The meaningful bit, the part where they get to express with comfort and maturity: THIS is who I am in all of this, as a Leader; THIS is how I can and will contribute, THIS is how I will behave, conduct myself & deliver; THIS is what I won’t do …. that’s the bit there seems to be little time for.
When we design Development interventions, are we really giving people time to hone and articulate their own message? We seem to spend A LOT of time telling people what a leader is or could be or should be…. But what does that mean for an individual? Who ARE they, really as a leader? As a person? What are they bringing? How do they see the world? What culture are they creating around them? And can they get OK with that?
It’s about action and reflection – in whichever order you prefer, but hopefully in never-ending lovely loops – and I can’t help thinking this is the key to much of the behavioural change, confidence and capability building we reach for in our talent programmes and development approaches…. For me, the reflective part – sit down (or wander about) express what happened and why and how and what you chose and what was around you and chew it over a bit and refine it – this is so much more relevant, potent and long-lasting (and less judgemental?) than seeking the answers from an article. He wants to Create Happiness? He can’t do that by reading about it. There has to be action and consideration….and places for that to happen.

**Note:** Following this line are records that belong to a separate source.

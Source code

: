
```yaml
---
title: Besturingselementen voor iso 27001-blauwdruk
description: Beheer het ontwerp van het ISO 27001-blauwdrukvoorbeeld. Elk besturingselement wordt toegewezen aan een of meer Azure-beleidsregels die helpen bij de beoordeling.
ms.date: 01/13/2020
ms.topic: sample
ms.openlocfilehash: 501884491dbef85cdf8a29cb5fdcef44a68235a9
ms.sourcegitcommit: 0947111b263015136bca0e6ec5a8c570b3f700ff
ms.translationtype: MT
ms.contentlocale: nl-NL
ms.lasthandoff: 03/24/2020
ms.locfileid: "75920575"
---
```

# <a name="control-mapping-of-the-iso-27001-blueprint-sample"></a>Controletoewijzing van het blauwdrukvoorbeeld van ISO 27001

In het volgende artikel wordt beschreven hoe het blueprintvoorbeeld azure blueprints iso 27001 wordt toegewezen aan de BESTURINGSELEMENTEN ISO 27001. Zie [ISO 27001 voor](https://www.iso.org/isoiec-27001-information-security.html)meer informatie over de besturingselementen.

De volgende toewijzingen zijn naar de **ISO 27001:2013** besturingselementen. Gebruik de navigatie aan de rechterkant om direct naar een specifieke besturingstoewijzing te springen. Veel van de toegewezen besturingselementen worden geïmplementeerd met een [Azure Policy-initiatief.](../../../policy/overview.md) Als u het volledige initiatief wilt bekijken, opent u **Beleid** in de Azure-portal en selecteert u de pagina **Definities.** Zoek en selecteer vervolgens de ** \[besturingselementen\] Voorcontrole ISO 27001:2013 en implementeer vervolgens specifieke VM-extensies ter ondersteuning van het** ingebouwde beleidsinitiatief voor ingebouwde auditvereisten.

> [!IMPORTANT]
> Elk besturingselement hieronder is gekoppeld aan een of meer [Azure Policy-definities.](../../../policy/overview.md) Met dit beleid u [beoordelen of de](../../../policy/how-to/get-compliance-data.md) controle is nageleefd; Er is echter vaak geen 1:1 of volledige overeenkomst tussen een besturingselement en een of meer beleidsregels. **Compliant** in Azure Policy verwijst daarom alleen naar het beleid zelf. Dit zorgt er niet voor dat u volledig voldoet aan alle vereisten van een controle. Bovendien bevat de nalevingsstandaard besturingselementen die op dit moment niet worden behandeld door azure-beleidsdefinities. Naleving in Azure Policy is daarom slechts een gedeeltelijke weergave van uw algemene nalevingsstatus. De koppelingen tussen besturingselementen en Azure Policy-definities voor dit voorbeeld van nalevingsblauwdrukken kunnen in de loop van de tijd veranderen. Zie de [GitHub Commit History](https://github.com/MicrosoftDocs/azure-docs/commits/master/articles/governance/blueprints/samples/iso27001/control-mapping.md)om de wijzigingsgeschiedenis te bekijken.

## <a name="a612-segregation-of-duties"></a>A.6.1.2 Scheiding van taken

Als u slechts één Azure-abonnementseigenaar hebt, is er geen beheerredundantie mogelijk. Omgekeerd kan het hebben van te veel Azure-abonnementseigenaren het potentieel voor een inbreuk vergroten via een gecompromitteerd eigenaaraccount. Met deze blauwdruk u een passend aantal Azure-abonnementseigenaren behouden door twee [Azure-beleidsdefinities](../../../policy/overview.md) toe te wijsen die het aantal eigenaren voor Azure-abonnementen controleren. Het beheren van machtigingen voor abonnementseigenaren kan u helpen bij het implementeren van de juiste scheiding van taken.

So go create spaces virtually and face to face which invite and insist on folk showing up as themselves – where flaws and fears can be thought through, where strengths and successes can be too.
Don’t throw too much content or concept in your programme design – let people bring what they have… it’ll be rich enough.
Work with really good, sorted coaches or facilitators, ones who have done their own reflective work and understand their own stuff enough to be able to sit with others’ fears or brilliance… you’ll know who they are… they’ll be recommended to you by people other than themselves.
And for leaders? Maybe get them to detox from some of the messages that are around. Pick one TED talk a year & mull on that deeply… something like that… it might help them know they are not falling short.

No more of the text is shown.